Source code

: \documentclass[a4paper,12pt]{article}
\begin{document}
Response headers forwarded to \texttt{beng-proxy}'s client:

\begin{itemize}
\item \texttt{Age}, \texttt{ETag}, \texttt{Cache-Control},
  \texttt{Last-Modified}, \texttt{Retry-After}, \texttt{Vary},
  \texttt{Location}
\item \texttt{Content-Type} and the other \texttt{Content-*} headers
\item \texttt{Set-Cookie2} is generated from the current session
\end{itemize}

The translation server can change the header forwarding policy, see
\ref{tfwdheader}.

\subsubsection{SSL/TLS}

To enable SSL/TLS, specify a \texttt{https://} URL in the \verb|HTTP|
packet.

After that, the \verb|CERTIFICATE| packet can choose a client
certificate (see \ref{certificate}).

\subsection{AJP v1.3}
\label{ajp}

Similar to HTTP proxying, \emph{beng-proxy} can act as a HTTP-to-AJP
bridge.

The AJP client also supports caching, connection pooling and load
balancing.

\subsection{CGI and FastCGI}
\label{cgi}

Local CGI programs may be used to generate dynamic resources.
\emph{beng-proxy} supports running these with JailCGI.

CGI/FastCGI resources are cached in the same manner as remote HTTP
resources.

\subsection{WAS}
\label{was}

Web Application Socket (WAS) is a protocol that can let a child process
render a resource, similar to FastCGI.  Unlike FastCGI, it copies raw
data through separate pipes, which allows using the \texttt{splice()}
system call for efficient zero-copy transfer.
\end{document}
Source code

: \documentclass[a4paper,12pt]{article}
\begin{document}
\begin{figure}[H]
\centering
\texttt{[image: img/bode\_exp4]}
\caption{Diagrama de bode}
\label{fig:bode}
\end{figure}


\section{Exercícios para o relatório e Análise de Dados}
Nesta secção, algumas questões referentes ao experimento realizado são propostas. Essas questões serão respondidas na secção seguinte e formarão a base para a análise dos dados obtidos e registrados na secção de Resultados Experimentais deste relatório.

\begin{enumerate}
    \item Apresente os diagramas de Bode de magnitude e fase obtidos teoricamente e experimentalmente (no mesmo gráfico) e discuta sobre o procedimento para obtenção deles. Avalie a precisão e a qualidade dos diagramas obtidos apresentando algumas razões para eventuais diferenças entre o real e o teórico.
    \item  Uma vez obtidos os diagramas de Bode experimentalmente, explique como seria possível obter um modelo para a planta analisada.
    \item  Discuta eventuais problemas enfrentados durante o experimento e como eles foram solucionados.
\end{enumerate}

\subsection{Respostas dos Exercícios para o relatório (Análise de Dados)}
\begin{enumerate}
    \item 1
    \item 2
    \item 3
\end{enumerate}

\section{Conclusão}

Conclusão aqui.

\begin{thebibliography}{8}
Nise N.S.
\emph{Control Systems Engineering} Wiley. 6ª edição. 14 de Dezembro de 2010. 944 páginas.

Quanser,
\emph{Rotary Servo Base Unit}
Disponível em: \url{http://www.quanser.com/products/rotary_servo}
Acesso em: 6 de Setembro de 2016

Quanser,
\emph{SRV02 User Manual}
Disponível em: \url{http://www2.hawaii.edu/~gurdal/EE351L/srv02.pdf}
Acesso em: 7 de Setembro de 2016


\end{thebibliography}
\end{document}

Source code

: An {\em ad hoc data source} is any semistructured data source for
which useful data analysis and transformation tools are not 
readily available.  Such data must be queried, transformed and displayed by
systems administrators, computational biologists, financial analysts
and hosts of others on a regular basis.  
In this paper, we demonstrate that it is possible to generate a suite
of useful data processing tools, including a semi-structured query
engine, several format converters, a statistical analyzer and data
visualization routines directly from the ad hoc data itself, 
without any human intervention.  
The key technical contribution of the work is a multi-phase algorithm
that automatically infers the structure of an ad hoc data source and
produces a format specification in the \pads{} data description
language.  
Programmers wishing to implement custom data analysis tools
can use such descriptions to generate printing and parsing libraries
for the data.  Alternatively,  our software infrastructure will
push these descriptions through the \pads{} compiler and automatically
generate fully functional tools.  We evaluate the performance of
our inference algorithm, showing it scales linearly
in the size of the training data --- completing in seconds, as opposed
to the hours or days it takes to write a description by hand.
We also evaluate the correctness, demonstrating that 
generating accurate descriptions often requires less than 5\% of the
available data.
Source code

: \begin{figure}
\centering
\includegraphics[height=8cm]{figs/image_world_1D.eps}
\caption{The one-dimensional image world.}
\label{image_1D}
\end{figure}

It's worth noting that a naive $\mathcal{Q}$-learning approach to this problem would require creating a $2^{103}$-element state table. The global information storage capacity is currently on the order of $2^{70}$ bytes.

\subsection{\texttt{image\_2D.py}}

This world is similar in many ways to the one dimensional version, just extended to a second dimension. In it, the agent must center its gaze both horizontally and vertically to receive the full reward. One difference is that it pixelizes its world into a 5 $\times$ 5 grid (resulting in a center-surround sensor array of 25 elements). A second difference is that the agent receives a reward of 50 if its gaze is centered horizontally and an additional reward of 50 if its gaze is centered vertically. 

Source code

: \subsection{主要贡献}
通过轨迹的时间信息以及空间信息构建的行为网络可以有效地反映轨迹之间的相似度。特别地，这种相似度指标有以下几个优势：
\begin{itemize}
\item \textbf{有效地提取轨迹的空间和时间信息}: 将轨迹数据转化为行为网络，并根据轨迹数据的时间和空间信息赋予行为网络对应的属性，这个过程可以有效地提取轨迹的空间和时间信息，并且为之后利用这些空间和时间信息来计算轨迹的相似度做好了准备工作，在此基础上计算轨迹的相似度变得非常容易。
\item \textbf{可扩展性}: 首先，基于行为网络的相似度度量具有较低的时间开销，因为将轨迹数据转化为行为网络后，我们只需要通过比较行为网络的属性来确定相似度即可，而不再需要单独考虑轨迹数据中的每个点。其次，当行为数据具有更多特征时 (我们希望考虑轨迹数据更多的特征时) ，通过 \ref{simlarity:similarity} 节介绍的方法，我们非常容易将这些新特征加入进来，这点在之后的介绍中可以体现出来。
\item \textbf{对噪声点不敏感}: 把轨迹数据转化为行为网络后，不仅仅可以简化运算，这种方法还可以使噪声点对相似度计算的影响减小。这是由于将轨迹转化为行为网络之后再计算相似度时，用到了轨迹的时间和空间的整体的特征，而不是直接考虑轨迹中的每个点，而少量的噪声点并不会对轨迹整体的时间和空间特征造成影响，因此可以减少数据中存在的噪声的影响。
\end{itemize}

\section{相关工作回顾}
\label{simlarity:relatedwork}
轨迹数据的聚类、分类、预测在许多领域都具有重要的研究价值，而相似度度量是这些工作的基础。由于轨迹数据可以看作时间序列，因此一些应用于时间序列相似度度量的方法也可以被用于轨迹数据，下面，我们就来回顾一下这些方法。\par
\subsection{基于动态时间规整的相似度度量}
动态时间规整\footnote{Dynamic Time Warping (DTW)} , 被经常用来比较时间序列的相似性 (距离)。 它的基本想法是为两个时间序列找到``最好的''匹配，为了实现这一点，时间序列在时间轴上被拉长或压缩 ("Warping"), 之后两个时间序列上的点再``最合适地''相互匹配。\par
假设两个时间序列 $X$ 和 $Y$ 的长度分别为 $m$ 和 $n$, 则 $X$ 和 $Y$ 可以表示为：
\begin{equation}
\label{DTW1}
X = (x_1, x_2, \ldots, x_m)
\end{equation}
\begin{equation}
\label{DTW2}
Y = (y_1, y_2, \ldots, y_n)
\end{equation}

******

→ WORK ORDER: The response should consist of the entries above, retyped exactly.

→ SOLUTION:
Source code

: \documentclass[a4paper,12pt]{article}
\begin{document}
Response headers forwarded to \texttt{beng-proxy}'s client:

\begin{itemize}
\item \texttt{Age}, \texttt{ETag}, \texttt{Cache-Control},
  \texttt{Last-Modified}, \texttt{Retry-After}, \texttt{Vary},
  \texttt{Location}
\item \texttt{Content-Type} and the other \texttt{Content-*} headers
\item \texttt{Set-Cookie2} is generated from the current session
\end{itemize}

The translation server can change the header forwarding policy, see
\ref{tfwdheader}.

\subsubsection{SSL/TLS}

To enable SSL/TLS, specify a \texttt{https://} URL in the \verb|HTTP|
packet.

After that, the \verb|CERTIFICATE| packet can choose a client
certificate (see \ref{certificate}).

\subsection{AJP v1.3}
\label{ajp}

Similar to HTTP proxying, \emph{beng-proxy} can act as a HTTP-to-AJP
bridge.

The AJP client also supports caching, connection pooling and load
balancing.

\subsection{CGI and FastCGI}
\label{cgi}

Local CGI programs may be used to generate dynamic resources.
\emph{beng-proxy} supports running these with JailCGI.

CGI/FastCGI resources are cached in the same manner as remote HTTP
resources.

\subsection{WAS}
\label{was}

Web Application Socket (WAS) is a protocol that can let a child process
render a resource, similar to FastCGI.  Unlike FastCGI, it copies raw
data through separate pipes, which allows using the \texttt{splice()}
system call for efficient zero-copy transfer.
\end{document}
Source code

: \documentclass[a4paper,12pt]{article}
\begin{document}
\begin{figure}[H]
\centering
\texttt{[image: img/bode\_exp4]}
\caption{Diagrama de bode}
\label{fig:bode}
\end{figure}


\section{Exercícios para o relatório e Análise de Dados}
Nesta secção, algumas questões referentes ao experimento realizado são propostas. Essas questões serão respondidas na secção seguinte e formarão a base para a análise dos dados obtidos e registrados na secção de Resultados Experimentais deste relatório.

\begin{enumerate}
    \item Apresente os diagramas de Bode de magnitude e fase obtidos teoricamente e experimentalmente (no mesmo gráfico) e discuta sobre o procedimento para obtenção deles. Avalie a precisão e a qualidade dos diagramas obtidos apresentando algumas razões para eventuais diferenças entre o real e o teórico.
    \item  Uma vez obtidos os diagramas de Bode experimentalmente, explique como seria possível obter um modelo para a planta analisada.
    \item  Discuta eventuais problemas enfrentados durante o experimento e como eles foram solucionados.
\end{enumerate}

\subsection{Respostas dos Exercícios para o relatório (Análise de Dados)}
\begin{enumerate}
    \item 1
    \item 2
    \item 3
\end{enumerate}

\section{Conclusão}

Conclusão aqui.

\begin{thebibliography}{8}
Nise N.S.
\emph{Control Systems Engineering} Wiley. 6ª edição. 14 de Dezembro de 2010. 944 páginas.

Quanser,
\emph{Rotary Servo Base Unit}
Disponível em: \url{http://www.quanser.com/products/rotary_servo}
Acesso em: 6 de Setembro de 2016

Quanser,
\emph{SRV02 User Manual}
Disponível em: \url{http://www2.hawaii.edu/~gurdal/EE351L/srv02.pdf}
Acesso em: 7 de Setembro de 2016


\end{thebibliography}
\end{document}

Source code

: An {\em ad hoc data source} is any semistructured data source for
which useful data analysis and transformation tools are not 
readily available.  Such data must be queried, transformed and displayed by
systems administrators, computational biologists, financial analysts
and hosts of others on a regular basis.  
In this paper, we demonstrate that it is possible to generate a suite
of useful data processing tools, including a semi-structured query
engine, several format converters, a statistical analyzer and data
visualization routines directly from the ad hoc data itself, 
without any human intervention.  
The key technical contribution of the work is a multi-phase algorithm
that automatically infers the structure of an ad hoc data source and
produces a format specification in the \pads{} data description
language.  
Programmers wishing to implement custom data analysis tools
can use such descriptions to generate printing and parsing libraries
for the data.  Alternatively,  our software infrastructure will
push these descriptions through the \pads{} compiler and automatically
generate fully functional tools.  We evaluate the performance of
our inference algorithm, showing it scales linearly
in the size of the training data --- completing in seconds, as opposed
to the hours or days it takes to write a description by hand.
We also evaluate the correctness, demonstrating that 
generating accurate descriptions often requires less than 5\% of the
available data.
Source code

: \begin{figure}
\centering
\includegraphics[height=8cm]{figs/image_world_1D.eps}
\caption{The one-dimensional image world.}
\label{image_1D}
\end{figure}

It's worth noting that a naive $\mathcal{Q}$-learning approach to this problem would require creating a $2^{103}$-element state table. The global information storage capacity is currently on the order of $2^{70}$ bytes.

\subsection{\texttt{image\_2D.py}}

This world is similar in many ways to the one dimensional version, just extended to a second dimension. In it, the agent must center its gaze both horizontally and vertically to receive the full reward. One difference is that it pixelizes its world into a 5 $\times$ 5 grid (resulting in a center-surround sensor array of 25 elements). A second difference is that the agent receives a reward of 50 if its gaze is centered horizontally and an additional reward of 50 if its gaze is centered vertically. 

Source code

: \subsection{主要贡献}
通过轨迹的时间信息以及空间信息构建的行为网络可以有效地反映轨迹之间的相似度。特别地，这种相似度指标有以下几个优势：
\begin{itemize}
\item \textbf{有效地提取轨迹的空间和时间信息}: 将轨迹数据转化为行为网络，并根据轨迹数据的时间和空间信息赋予行为网络对应的属性，这个过程可以有效地提取轨迹的空间和时间信息，并且为之后利用这些空间和时间信息来计算轨迹的相似度做好了准备工作，在此基础上计算轨迹的相似度变得非常容易。
\item \textbf{可扩展性}: 首先，基于行为网络的相似度度量具有较低的时间开销，因为将轨迹数据转化为行为网络后，我们只需要通过比较行为网络的属性来确定相似度即可，而不再需要单独考虑轨迹数据中的每个点。其次，当行为数据具有更多特征时 (我们希望考虑轨迹数据更多的特征时) ，通过 \ref{simlarity:similarity} 节介绍的方法，我们非常容易将这些新特征加入进来，这点在之后的介绍中可以体现出来。
\item \textbf{对噪声点不敏感}: 把轨迹数据转化为行为网络后，不仅仅可以简化运算，这种方法还可以使噪声点对相似度计算的影响减小。这是由于将轨迹转化为行为网络之后再计算相似度时，用到了轨迹的时间和空间的整体的特征，而不是直接考虑轨迹中的每个点，而少量的噪声点并不会对轨迹整体的时间和空间特征造成影响，因此可以减少数据中存在的噪声的影响。
\end{itemize}

\section{相关工作回顾}
\label{simlarity:relatedwork}
轨迹数据的聚类、分类、预测在许多领域都具有重要的研究价值，而相似度度量是这些工作的基础。由于轨迹数据可以看作时间序列，因此一些应用于时间序列相似度度量的方法也可以被用于轨迹数据，下面，我们就来回顾一下这些方法。\par
\subsection{基于动态时间规整的相似度度量}
动态时间规整\footnote{Dynamic Time Warping (DTW)} , 被经常用来比较时间序列的相似性 (距离)。 它的基本想法是为两个时间序列找到``最好的''匹配，为了实现这一点，时间序列在时间轴上被拉长或压缩 ("Warping"), 之后两个时间序列上的点再``最合适地''相互匹配。\par
假设两个时间序列 $X$ 和 $Y$ 的长度分别为 $m$ 和 $n$, 则 $X$ 和 $Y$ 可以表示为：
\begin{equation}
\label{DTW1}
X = (x_1, x_2, \ldots, x_m)
\end{equation}
\begin{equation}
\label{DTW2}
Y = (y_1, y_2, \ldots, y_n)
\end{equation}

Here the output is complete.